The findings of the present investigation can be explained by either the absence of CHX effects or acid etching, which destroyed the damaged surface enamel and left an untouched foundation for adhesion. Contradictory results have been reported by certain research, including a reduction in the interfacial adhesion of the Transbond composite once various CHX formulations were placed in vitro as a coating over a scratched enamel surface and precisely before bonding of an orthodontic bracket. Strength and durability levels were discovered to be insufficient for clinical use [13-21]. These investigations, however, used various CHX forms, bracket types, and bonding techniques on a scratched enamel, as well as various methodological approaches, which may account for the discrepancy in the results. The strength of this study was its in vivo nature. Most of the previous studies were conducted in in vitro settings.

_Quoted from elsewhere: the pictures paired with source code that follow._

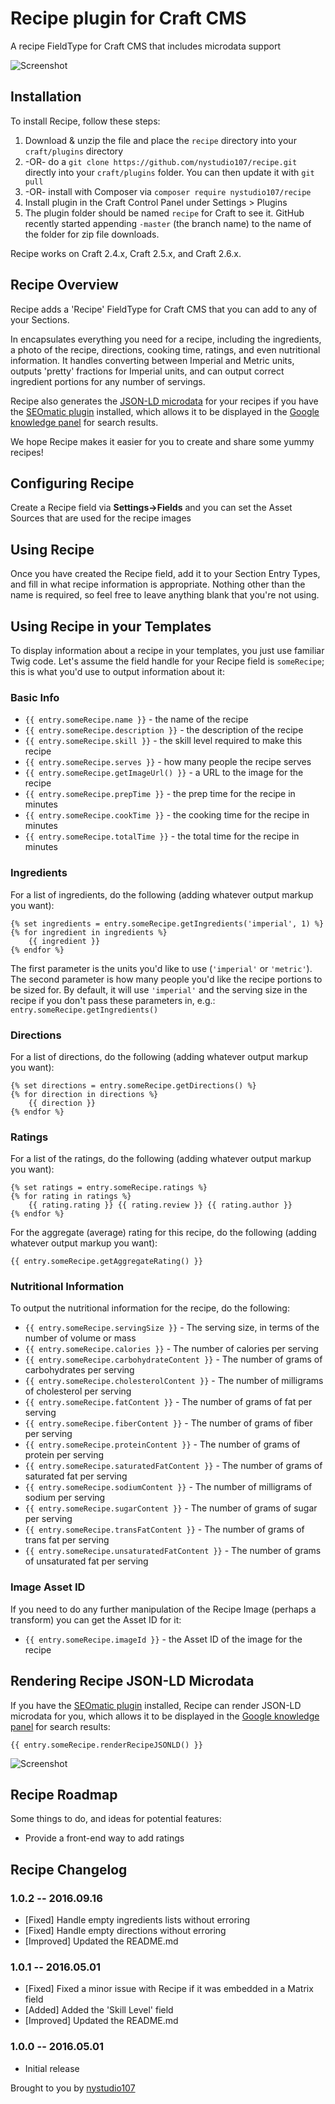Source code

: # Recipe plugin for Craft CMS

A recipe FieldType for Craft CMS that includes microdata support

![Screenshot](resources/screenshots/recipe01.png)

## Installation

To install Recipe, follow these steps:

1. Download & unzip the file and place the `recipe` directory into your `craft/plugins` directory
2.  -OR- do a `git clone https://github.com/nystudio107/recipe.git` directly into your `craft/plugins` folder.  You can then update it with `git pull`
3.  -OR- install with Composer via `composer require nystudio107/recipe`
4. Install plugin in the Craft Control Panel under Settings > Plugins
5. The plugin folder should be named `recipe` for Craft to see it.  GitHub recently started appending `-master` (the branch name) to the name of the folder for zip file downloads.

Recipe works on Craft 2.4.x, Craft 2.5.x, and Craft 2.6.x.

## Recipe Overview

Recipe adds a 'Recipe' FieldType for Craft CMS that you can add to any of your Sections.

In encapsulates everything you need for a recipe, including the ingredients, a photo of the recipe, directions, cooking time, ratings, and even nutritional information. It handles converting between Imperial and Metric units, outputs 'pretty' fractions for Imperial units, and can output correct ingredient portions for any number of servings.

Recipe also generates the [JSON-LD microdata](https://developers.google.com/structured-data/) for your recipes if you have the [SEOmatic plugin](https://github.com/nystudio107/seomatic) installed, which allows it to be displayed in the [Google knowledge panel](https://developers.google.com/structured-data/rich-snippets/recipes) for search results.

We hope Recipe makes it easier for you to create and share some yummy recipes!

## Configuring Recipe

Create a Recipe field via **Settings->Fields** and you can set the Asset Sources that are used for the recipe images

## Using Recipe

Once you have created the Recipe field, add it to your Section Entry Types, and fill in what recipe information is appropriate.  Nothing other than the name is required, so feel free to leave anything blank that you're not using.

## Using Recipe in your Templates

To display information about a recipe in your templates, you just use familiar Twig code.  Let's assume the field handle for your Recipe field is `someRecipe`; this is what you'd use to output information about it:

### Basic Info

* `{{ entry.someRecipe.name }}` - the name of the recipe
* `{{ entry.someRecipe.description }}` - the description of the recipe
* `{{ entry.someRecipe.skill }}` - the skill level required to make this recipe
* `{{ entry.someRecipe.serves }}` - how many people the recipe serves
* `{{ entry.someRecipe.getImageUrl() }}` - a URL to the image for the recipe
* `{{ entry.someRecipe.prepTime }}` - the prep time for the recipe in minutes
* `{{ entry.someRecipe.cookTime }}` - the cooking time for the recipe in minutes
* `{{ entry.someRecipe.totalTime }}` - the total time for the recipe in minutes

### Ingredients

For a list of ingredients, do the following (adding whatever output markup you want):

    {% set ingredients = entry.someRecipe.getIngredients('imperial', 1) %}
    {% for ingredient in ingredients %}
        {{ ingredient }}
    {% endfor %}

The first parameter is the units you'd like to use (`'imperial'` or `'metric'`).  The second parameter is how many people you'd like the recipe portions to be sized for.  By default, it will use `'imperial'` and the serving size in the recipe if you don't pass these parameters in, e.g.: `entry.someRecipe.getIngredients()`

### Directions

For a list of directions, do the following (adding whatever output markup you want):

    {% set directions = entry.someRecipe.getDirections() %}
    {% for direction in directions %}
        {{ direction }}
    {% endfor %}

### Ratings

For a list of the ratings, do the following (adding whatever output markup you want):

    {% set ratings = entry.someRecipe.ratings %}
    {% for rating in ratings %}
        {{ rating.rating }} {{ rating.review }} {{ rating.author }}
    {% endfor %}

For the aggregate (average) rating for this recipe, do the following (adding whatever output markup you want):

    {{ entry.someRecipe.getAggregateRating() }}

### Nutritional Information 

To output the nutritional information for the recipe, do the following:

* `{{ entry.someRecipe.servingSize }}` - The serving size, in terms of the number of volume or mass
* `{{ entry.someRecipe.calories }}` - The number of calories per serving
* `{{ entry.someRecipe.carbohydrateContent }}` - The number of grams of carbohydrates per serving
* `{{ entry.someRecipe.cholesterolContent }}` - The number of milligrams of cholesterol per serving
* `{{ entry.someRecipe.fatContent }}` - The number of grams of fat per serving
* `{{ entry.someRecipe.fiberContent }}` - The number of grams of fiber per serving
* `{{ entry.someRecipe.proteinContent }}` - The number of grams of protein per serving
* `{{ entry.someRecipe.saturatedFatContent }}` - The number of grams of saturated fat per serving
* `{{ entry.someRecipe.sodiumContent }}` - The number of milligrams of sodium per serving
* `{{ entry.someRecipe.sugarContent }}` - The number of grams of sugar per serving
* `{{ entry.someRecipe.transFatContent }}` - The number of grams of trans fat per serving
* `{{ entry.someRecipe.unsaturatedFatContent }}` - The number of grams of unsaturated fat per serving

### Image Asset ID

If you need to do any further manipulation of the Recipe Image (perhaps a transform) you can get the Asset ID for it:

* `{{ entry.someRecipe.imageId }}` - the Asset ID of the image for the recipe

## Rendering Recipe JSON-LD Microdata

If you have the [SEOmatic plugin](https://github.com/nystudio107/seomatic) installed, Recipe can render JSON-LD microdata for you, which allows it to be displayed in the [Google knowledge panel](https://developers.google.com/structured-data/rich-snippets/recipes) for search results:

	{{ entry.someRecipe.renderRecipeJSONLD() }}

![Screenshot](resources/screenshots/recipe02.png)

## Recipe Roadmap

Some things to do, and ideas for potential features:

* Provide a front-end way to add ratings

## Recipe Changelog

### 1.0.2 -- 2016.09.16

* [Fixed] Handle empty ingredients lists without erroring
* [Fixed] Handle empty directions without erroring
* [Improved] Updated the README.md

### 1.0.1 -- 2016.05.01

* [Fixed] Fixed a minor issue with Recipe if it was embedded in a Matrix field
* [Added] Added the 'Skill Level' field
* [Improved] Updated the README.md

### 1.0.0 -- 2016.05.01

* Initial release

Brought to you by [nystudio107](http://nystudio107.com)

The study limitations include incorporating a CHX mouth rinse may be helpful in reducing bacterial biofilm, but there have been reports of a number of negative side effects, along with a bitter aftertaste, an elevation in calculus buildup, and brown staining of the teeth as well as the tongue [32]. Before using CHX mouthwash in routine clinical practice, additional randomized controlled trials are required to assess the effects of continued usage of CHX on shear strength properties, color durability of polycarbonate orthodontic brackets, and possible negative reactions completely warranted.

Conclusions

The results of this investigation allow us to draw the conclusion that the shear bond properties of polycarbonate orthodontic brackets are unaffected when treated with 0.12% CHX preceding the binding. The clinically meaningful adhesion strength was likewise attained by the polycarbonate orthodontic brackets.

The authors have declared that no competing interests exist.

Human Ethics

Consent was obtained or waived by all participants in this study. Maharana Pratap Dental College issued approval IEC/2017/23

Animal Ethics

Animal subjects: All authors have confirmed that this study did not involve animal subjects or tissue.